* **Exercise objective**
Copy every line below that has the word "response" in it.

[Plain-text document sources]

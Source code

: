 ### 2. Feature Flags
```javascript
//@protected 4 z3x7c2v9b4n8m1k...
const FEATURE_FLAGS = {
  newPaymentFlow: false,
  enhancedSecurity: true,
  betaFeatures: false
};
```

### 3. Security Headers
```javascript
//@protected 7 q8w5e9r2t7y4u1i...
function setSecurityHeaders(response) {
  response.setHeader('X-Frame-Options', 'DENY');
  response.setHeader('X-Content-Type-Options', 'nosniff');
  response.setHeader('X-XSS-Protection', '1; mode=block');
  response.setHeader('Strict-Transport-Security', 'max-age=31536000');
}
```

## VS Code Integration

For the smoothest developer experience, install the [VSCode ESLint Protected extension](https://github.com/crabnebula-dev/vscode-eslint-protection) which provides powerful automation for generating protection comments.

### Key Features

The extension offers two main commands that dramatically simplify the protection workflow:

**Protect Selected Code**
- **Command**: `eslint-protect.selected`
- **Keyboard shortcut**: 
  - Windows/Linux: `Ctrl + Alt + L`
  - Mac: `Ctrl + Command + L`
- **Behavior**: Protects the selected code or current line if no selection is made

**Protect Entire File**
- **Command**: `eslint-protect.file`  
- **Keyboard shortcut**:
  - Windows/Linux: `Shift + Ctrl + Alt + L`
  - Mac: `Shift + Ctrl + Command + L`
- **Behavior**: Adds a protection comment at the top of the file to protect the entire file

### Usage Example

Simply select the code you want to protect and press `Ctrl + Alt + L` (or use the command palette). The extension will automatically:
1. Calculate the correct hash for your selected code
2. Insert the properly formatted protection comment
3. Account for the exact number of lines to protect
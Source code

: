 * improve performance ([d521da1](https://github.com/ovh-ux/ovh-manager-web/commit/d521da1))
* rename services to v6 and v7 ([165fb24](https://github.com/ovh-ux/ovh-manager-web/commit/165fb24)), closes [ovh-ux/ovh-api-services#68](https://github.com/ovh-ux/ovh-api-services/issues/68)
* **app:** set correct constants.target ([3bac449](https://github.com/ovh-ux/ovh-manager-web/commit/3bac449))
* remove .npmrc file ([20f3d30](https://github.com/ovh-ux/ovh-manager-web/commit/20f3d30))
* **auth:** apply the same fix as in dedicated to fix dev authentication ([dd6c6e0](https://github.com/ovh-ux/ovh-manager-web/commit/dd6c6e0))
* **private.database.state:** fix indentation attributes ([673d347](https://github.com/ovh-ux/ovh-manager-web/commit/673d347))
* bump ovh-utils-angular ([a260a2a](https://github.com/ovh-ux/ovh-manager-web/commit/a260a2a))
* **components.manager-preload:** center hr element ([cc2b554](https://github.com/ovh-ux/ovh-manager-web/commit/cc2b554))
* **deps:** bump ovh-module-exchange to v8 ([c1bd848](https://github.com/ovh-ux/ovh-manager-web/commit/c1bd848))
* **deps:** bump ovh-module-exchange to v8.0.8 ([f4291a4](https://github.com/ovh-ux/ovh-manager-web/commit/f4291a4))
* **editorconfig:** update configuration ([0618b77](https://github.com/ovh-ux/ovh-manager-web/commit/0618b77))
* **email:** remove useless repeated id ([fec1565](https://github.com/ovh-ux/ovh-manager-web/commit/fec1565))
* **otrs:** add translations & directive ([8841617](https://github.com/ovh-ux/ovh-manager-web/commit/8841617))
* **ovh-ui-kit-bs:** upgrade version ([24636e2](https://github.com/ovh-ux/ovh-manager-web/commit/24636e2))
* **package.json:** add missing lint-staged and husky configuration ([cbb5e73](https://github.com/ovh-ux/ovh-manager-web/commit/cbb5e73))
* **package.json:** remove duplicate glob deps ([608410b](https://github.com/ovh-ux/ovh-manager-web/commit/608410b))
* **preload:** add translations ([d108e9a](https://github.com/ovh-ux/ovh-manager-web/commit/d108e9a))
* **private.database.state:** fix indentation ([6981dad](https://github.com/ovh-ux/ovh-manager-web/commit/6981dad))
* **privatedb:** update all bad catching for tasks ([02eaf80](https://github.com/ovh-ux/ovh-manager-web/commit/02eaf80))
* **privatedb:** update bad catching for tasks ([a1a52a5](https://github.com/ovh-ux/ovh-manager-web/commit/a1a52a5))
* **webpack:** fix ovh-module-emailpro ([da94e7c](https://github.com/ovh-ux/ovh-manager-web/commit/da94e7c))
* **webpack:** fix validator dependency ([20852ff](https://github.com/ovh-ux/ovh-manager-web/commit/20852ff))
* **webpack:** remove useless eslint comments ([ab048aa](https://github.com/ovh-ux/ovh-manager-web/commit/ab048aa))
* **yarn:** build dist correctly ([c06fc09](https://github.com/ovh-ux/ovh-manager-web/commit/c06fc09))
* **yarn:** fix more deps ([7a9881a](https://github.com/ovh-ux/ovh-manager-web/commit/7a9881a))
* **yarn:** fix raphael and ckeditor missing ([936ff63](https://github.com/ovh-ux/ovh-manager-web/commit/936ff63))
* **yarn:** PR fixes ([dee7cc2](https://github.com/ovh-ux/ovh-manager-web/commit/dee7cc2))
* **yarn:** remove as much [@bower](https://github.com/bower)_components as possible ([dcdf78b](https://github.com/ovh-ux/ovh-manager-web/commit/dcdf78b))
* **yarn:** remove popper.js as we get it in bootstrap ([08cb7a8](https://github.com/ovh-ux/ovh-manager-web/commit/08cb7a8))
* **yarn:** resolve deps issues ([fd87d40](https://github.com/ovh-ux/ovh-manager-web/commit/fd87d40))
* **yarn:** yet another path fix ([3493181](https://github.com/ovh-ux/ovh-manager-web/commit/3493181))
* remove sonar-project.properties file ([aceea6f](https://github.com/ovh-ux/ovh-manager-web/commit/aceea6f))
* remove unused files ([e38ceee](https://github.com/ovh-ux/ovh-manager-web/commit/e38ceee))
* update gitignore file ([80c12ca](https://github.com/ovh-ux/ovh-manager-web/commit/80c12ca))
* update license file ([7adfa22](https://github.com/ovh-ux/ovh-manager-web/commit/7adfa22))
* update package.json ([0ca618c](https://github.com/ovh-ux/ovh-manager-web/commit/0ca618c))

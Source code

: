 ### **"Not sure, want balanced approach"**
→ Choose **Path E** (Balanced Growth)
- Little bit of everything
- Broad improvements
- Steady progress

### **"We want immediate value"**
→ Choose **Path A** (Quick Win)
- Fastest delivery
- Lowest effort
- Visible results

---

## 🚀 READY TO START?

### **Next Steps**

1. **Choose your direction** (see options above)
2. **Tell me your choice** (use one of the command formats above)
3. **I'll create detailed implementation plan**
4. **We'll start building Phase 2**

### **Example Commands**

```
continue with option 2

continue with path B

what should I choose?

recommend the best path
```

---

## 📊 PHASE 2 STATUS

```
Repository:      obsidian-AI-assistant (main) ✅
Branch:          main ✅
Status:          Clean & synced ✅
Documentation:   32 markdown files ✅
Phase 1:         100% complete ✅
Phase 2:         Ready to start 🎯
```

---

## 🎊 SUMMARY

* **Solution**
function setSecurityHeaders(response) {
  response.setHeader('X-Frame-Options', 'DENY');
  response.setHeader('X-Content-Type-Options', 'nosniff');
  response.setHeader('X-XSS-Protection', '1; mode=block');
  response.setHeader('Strict-Transport-Security', 'max-age=31536000');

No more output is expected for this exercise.